[DATA PROVIDED — start]
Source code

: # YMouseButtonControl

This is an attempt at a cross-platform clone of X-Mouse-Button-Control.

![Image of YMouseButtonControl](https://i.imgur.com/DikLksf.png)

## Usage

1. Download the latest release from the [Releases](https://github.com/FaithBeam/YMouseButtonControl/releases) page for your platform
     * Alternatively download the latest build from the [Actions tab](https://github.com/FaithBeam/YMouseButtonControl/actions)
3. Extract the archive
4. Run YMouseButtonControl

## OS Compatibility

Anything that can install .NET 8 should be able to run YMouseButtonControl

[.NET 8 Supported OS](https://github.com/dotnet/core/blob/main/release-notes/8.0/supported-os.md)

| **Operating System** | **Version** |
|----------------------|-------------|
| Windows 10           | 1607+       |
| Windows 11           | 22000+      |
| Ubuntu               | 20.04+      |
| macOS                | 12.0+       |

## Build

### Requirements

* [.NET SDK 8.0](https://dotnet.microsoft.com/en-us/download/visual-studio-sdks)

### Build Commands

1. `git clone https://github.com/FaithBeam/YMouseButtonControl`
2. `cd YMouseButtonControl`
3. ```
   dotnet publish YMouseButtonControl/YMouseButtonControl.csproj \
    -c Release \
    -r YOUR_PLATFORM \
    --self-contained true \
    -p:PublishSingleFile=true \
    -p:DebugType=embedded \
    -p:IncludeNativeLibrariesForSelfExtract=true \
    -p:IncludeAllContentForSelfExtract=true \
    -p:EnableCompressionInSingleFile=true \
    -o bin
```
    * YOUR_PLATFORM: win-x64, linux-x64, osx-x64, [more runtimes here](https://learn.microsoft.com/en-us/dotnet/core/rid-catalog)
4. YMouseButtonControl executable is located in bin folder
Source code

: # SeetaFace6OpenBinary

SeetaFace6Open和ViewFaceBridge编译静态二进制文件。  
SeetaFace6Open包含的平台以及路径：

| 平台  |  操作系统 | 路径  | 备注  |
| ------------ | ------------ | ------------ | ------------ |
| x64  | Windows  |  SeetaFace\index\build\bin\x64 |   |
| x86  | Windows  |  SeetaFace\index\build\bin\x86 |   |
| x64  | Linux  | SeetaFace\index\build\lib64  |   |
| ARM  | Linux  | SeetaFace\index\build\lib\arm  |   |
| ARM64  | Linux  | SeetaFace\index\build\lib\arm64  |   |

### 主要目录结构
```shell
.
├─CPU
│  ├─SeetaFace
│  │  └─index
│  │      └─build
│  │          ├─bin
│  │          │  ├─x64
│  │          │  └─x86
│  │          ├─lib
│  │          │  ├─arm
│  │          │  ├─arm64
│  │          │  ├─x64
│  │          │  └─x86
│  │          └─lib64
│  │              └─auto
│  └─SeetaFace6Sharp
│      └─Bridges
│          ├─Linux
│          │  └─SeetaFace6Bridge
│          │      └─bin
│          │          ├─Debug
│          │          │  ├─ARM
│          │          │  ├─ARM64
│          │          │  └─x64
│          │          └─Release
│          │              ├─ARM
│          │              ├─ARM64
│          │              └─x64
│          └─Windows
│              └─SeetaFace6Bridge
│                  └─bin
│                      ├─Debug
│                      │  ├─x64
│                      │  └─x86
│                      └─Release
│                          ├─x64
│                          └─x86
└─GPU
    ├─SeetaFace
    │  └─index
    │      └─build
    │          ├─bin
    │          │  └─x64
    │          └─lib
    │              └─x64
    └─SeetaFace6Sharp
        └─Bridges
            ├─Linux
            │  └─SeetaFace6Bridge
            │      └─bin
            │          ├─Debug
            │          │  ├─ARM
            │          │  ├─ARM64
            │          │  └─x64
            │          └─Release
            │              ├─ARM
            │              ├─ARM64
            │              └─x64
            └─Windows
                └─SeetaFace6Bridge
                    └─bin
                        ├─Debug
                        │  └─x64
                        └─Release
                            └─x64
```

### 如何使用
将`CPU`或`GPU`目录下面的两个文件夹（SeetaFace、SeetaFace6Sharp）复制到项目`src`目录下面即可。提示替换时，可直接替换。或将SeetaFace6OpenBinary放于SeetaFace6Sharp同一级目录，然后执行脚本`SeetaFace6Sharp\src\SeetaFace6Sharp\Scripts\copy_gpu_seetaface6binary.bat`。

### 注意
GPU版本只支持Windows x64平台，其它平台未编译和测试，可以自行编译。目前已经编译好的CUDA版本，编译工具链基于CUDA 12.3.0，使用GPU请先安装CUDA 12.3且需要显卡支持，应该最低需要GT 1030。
[DATA PROVIDED — finish]
[DATA PROVIDED — start]
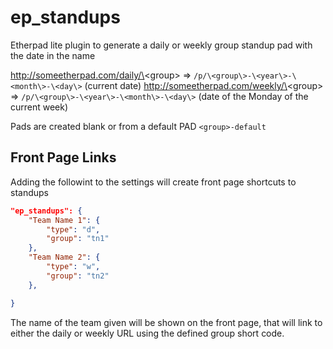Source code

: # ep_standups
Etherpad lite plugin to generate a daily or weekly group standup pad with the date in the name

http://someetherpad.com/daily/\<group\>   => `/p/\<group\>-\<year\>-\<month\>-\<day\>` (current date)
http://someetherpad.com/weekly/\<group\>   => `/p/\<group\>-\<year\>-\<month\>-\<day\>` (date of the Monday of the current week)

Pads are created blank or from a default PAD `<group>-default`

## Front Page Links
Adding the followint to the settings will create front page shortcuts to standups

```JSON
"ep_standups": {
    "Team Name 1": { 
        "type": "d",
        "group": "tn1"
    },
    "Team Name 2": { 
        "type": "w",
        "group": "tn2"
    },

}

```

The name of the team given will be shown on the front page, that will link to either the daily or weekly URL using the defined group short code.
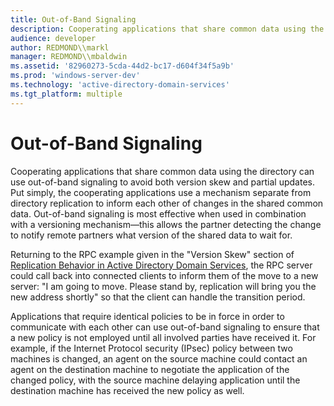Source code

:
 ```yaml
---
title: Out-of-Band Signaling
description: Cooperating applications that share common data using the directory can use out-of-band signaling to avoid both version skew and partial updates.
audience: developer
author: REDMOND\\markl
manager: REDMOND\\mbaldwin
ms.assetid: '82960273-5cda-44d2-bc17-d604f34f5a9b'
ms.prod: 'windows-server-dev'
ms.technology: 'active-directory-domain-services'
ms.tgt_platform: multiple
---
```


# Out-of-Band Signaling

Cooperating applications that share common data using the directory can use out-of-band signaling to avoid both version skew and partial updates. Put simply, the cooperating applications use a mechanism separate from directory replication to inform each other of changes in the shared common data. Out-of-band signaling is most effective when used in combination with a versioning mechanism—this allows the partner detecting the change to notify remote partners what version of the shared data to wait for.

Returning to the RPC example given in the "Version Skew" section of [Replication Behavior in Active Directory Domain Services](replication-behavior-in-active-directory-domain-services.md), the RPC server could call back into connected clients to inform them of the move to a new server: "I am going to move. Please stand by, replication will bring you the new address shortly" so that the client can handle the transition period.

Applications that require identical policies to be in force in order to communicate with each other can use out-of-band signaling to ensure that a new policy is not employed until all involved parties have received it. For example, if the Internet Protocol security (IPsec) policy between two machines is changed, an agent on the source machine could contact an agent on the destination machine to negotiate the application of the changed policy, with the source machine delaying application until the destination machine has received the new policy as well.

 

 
[DATA PROVIDED — finish]
• _PROBLEM TO WORK ON_
Filter the data for the string "daily". Copy each matching line.

• _SOLUTION BELOW_
Etherpad lite plugin to generate a daily or weekly group standup pad with the date in the name
http://someetherpad.com/daily/\<group\>   => `/p/\<group\>-\<year\>-\<month\>-\<day\>` (current date)
The name of the team given will be shown on the front page, that will link to either the daily or weekly URL using the defined group short code.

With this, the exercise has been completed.